The last executing SIMD group in the threadgroup uses the simd_sum instruction again to get the final sum. By using simd_sum, we have decreased the number of threadgroup barriers and the usage of threadgroup memory. The simd_sum instruction also gets executed only once to compute the sum of all the threads in the SIMD group. Now let's go to the implementation of the compute kernel.
Here we have the code that implements parallel reduction using simd_sum.
Each thread in the SIMD group reads its corresponding element from the input array.
Then it computes a first simdgroup_sum using the simd_sum instruction.
This sum is then written to an array in threadgroup memory which is indexed using the SIMD group ID.
Note that we need a barrier before we can access the array in threadgroup memory.
The last SIMD group in each threadgroup then uses the simd_sum instruction again to get the final sum.
Let us take a look at the other reduction operations we have introduced in A14.
We have already seen simd_sum, which adds up the values of X across all the active lanes.
Now let's look at simd_max and apply it to the variable X. Every lane then gets the maximum value, which is 31, across all the threads in the SIMD group.
Similarly, simd_min stores the minimum value of X, which happens to be 0 in this case, across all the active lanes.
Finally, we have simd_product, which multiplies up all the values of X. As one of the variables happens to be 0, the final product that is broadcast is 0. These instructions work on both integer and floating point scalar and vector types.
Reduction operations are also supported for bit-wise operations on integral types. Each lane now has a bit field value manufactured using the lane ID as shown here.
We can then use the simd_or instruction on the variable X. The values of X across all the active lanes are or-ed together and broadcasted back to the variable F. This final value happens to be 0x1F3 in our example.
Similarly, simd_xor computes the xor values of X and broadcasts back the resulting value, which turns out to be 0x0.

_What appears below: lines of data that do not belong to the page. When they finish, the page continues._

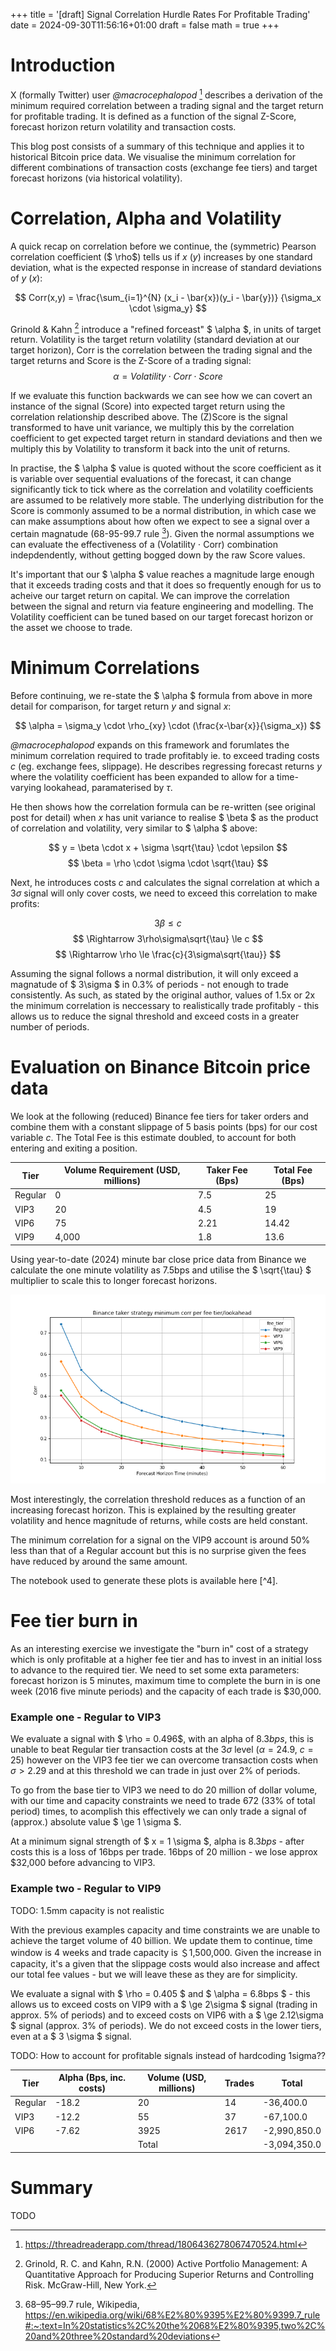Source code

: +++
title = '[draft] Signal Correlation Hurdle Rates For Profitable Trading'
date = 2024-09-30T11:56:16+01:00
draft = false
math = true
+++

# Introduction 

X (formally Twitter) user *@macrocephalopod* [^1] describes a derivation of the minimum required correlation between a trading signal and the target return for profitable trading. It is defined as a function of the signal Z-Score, forecast horizon return volatility and transaction costs. 

This blog post consists of a summary of this technique and applies it to historical Bitcoin price data. 
We visualise the minimum correlation for different combinations of transaction costs (exchange fee tiers) and 
target forecast horizons (via historical volatility).

# Correlation, Alpha and Volatility

A quick recap on correlation before we continue, the (symmetric) Pearson correlation coefficient ($ \rho$) tells us if $x$ $(y)$ increases by one standard
deviation, what is the expected response in increase of standard deviations of $y$ $(x)$:

$$ 
Corr(x,y) = \frac{\sum_{i=1}^{N} (x_i - \bar{x})(y_i - \bar{y})}
{\sigma_x \cdot \sigma_y}
$$

Grinold & Kahn [^2] introduce a "refined forceast" $ \alpha $, in units of target return. Volatility is the target return volatility (standard deviation at our target horizon), Corr is the correlation between the trading signal and the target returns and Score is the Z-Score of a trading signal:
$$ \alpha = Volatility \cdot Corr \cdot Score $$

If we evaluate this function backwards we can see how we can covert an instance of the signal (Score) into expected target return using the correlation relationship described above. The (Z)Score is the signal transformed to have unit variance, we multiply this by the correlation coefficient to get expected target return in standard deviations and then we multiply this by Volatility to transform it back into the unit of returns.

In practise, the $ \alpha $ value is quoted without the score coefficient as it is variable over sequential evaluations of the forecast, it can change significantly tick to tick where as the correlation and volatility coefficients are assumed to be relatively more stable. The underlying distribution for the Score is commonly assumed to be a normal distribution, in which case we can make assumptions about how often we expect to see a signal over a certain magnatude (68-95-99.7 rule [^3]). Given the normal assumptions we can evaluate the effectiveness of a (Volatility $\cdot$ Corr) combination indepdendently, without getting bogged down by the raw Score values.

It's important that our $ \alpha $ value reaches a magnitude large enough that it exceeds trading costs and that it does so frequently enough for us to acheive our target return on capital. We can improve the correlation between the signal and return via feature engineering and modelling. The Volatility coefficient can be tuned based on our target forecast horizon or the asset we choose to trade.

# Minimum Correlations

Before continuing, we re-state the $ \alpha $ formula from above in more detail for comparison, for target return $y$ and signal $x$:

$$ 
\alpha = \sigma_y \cdot \rho_{xy} \cdot (\frac{x-\bar{x}}{\sigma_x})
$$

*@macrocephalopod* expands on this framework and forumlates the minimum correlation required to trade profitably ie. to exceed trading costs $c$ (eg. exchange fees, slippage). He describes regressing forecast returns $y$ where the volatility coefficient has been expanded to allow for a  time-varying lookahead, paramaterised by $\tau$. 

He then shows how the correlation formula can be re-written (see original post for detail) when $x$ has unit variance to realise $ \beta $ as the product of correlation and volatility, very similar to $ \alpha $ above:

$$ 
y = \beta \cdot x + \sigma \sqrt{\tau} \cdot \epsilon 
$$
$$
\beta = \rho \cdot \sigma \cdot \sqrt{\tau} 
$$

Next, he introduces costs $c$ and calculates the signal correlation at which a $3\sigma$ signal will only cover costs, we need to exceed this correlation to make profits:

$$ 3\beta \le c $$
$$ \Rightarrow 3\rho\sigma\sqrt{\tau} \le c $$
$$ \Rightarrow \rho \le  \frac{c}{3\sigma\sqrt{\tau}} $$

Assuming the signal follows a normal distribution, it will only exceed a magnatude of $ 3\sigma $ in 0.3% of periods - not enough to trade consistently. As such, as stated by the original author, values of 1.5x or 2x the minimum correlation is neccessary to realistically trade profitably - this allows us to reduce the signal threshold and exceed costs in a greater number of periods.

# Evaluation on Binance Bitcoin price data

We look at the following (reduced) Binance fee tiers for taker orders and combine them with a 
constant slippage of 5 basis points (bps) for our cost variable $c$. The Total Fee is this estimate doubled, to account for both entering and exiting a position.


| Tier    | Volume Requirement (USD, millions) | Taker Fee (Bps) | Total Fee (Bps) |
|---------|------------------------------------|-----------------|----------------------|
| Regular | 0                                  | 7.5             | 25                   |
| VIP3    | 20                                 | 4.5             | 19                   |
| VIP6    | 75                                 | 2.21            | 14.42                |
| VIP9    | 4,000                              | 1.8             | 13.6                 |

Using year-to-date (2024) minute bar close price data from Binance we calculate the one minute volatility as 7.5bps and utilise the $ \sqrt{\tau} $ multiplier to scale this to longer forecast horizons.

![targets](/images/ic-tcost-hurdle-rates/figure_1.png)

Most interestingly, the correlation threshold reduces as a function of an increasing forecast horizon. This is explained by the resulting greater volatility and hence magnitude of returns, while costs are held constant.

The minimum correlation for a signal on the VIP9 account is around 50% less than that of a Regular account but this is no surprise given the fees have reduced by around the same amount.

The notebook used to generate these plots is available here [^4].

# Fee tier burn in

As an interesting exercise we investigate the "burn in" cost of a strategy which is only profitable at a higher fee tier and has to invest in an initial loss to advance to the required tier. We need to set some exta parameters: forecast horizon is 5 minutes, maximum time to complete the burn in is one week (2016 five minute periods) and the capacity of each trade is \$30,000.

### Example one - Regular to VIP3

We evaluate a signal with $ \rho = 0.496$, with an alpha of $8.3bps$, this is unable to beat Regular tier transaction costs at the $3\sigma$ level ($\alpha = 24.9$, $c = 25$) however on the VIP3 fee tier we can overcome transaction costs when $\sigma \gt 2.29$ and at this threshold we can trade in just over 2% of periods.

To go from the base tier to VIP3 we need to do 20 million of dollar volume, with our time and capacity constraints we need to trade 672 (33% of total period) times, to acomplish this effectively we can only trade a signal of (approx.) absolute value $ \ge 1 \sigma $. 

At a minimum signal strength of $ x = 1 \sigma $, alpha is $8.3bps$ - after costs this is a loss of 16bps per trade. 
16bps of 20 million -  we lose approx $32,000 before advancing to VIP3.


### Example two - Regular to VIP9

TODO: 1.5mm capacity is not realistic

With the previous examples capacity and time constraints we are unable to achieve the target volume of 40 billion. We update them to continue, time window is 4 weeks and trade capacity is ＄1,500,000. Given the increase in capacity, it's a given that the slippage costs would also increase and affect our total fee values - but we will leave these as they are for simplicity.

We evaluate a signal with $ \rho = 0.405 $ and $ \alpha = 6.8bps $ - this allows us to exceed costs on VIP9 with a $ \ge 2\sigma $ signal (trading in approx. 5% of periods) and to exceed costs on VIP6 with a $ \ge 2.12\sigma $ signal (approx. 3% of periods). We do not exceed costs in the lower tiers, even at a $ 3 \sigma $ signal.

TODO: How to account for profitable signals instead of hardcoding 1sigma??

| Tier    | Alpha (Bps, inc. costs) | Volume (USD, millions) | Trades | Total        |
|---------|-------------------------|------------------------|--------|--------------|
| Regular | -18.2                   | 20                     | 14     | -36,400.0    |
| VIP3    | -12.2                   | 55                     | 37     | -67,100.0    |
| VIP6    | -7.62                   | 3925                   | 2617   | -2,990,850.0 |
|         |                         | Total                  |        | -3,094,350.0 |

# Summary

TODO


[^1]: https://threadreaderapp.com/thread/1806436278067470524.html

[^2]: Grinold, R. C. and Kahn, R.N. (2000) Active Portfolio Management: A Quantitative Approach for Producing Superior Returns and Controlling Risk. McGraw-Hill, New York.

[^3]: 68–95–99.7 rule, Wikipedia, https://en.wikipedia.org/wiki/68%E2%80%9395%E2%80%9399.7_rule#:~:text=In%20statistics%2C%20the%2068%E2%80%9395,two%2C%20and%20three%20standard%20deviations

[^3]: http://todo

Finally, we have simd_and, which adds up all the values of X across all the threads in the SIMD group. This turns out to be the constant 0x3.
That was an overview of the new SIMD scope reduction instructions available in the A14 GPU.
Now let's take a look at a new set of SIMD scope instructions that greatly improves matrix multiplication. Matrix multiplication is a very common operation for GPU compute and is the basic building block for many parallel computing workloads. For example, in machine learning, it is used when computing convolutions and fully connected neuron layers.
Linear algebra is used to represent and solve systems of equations. The A14 introduces a brand new set of SIMD scope instructions which allows you to implement large matrix multiplies very efficiently.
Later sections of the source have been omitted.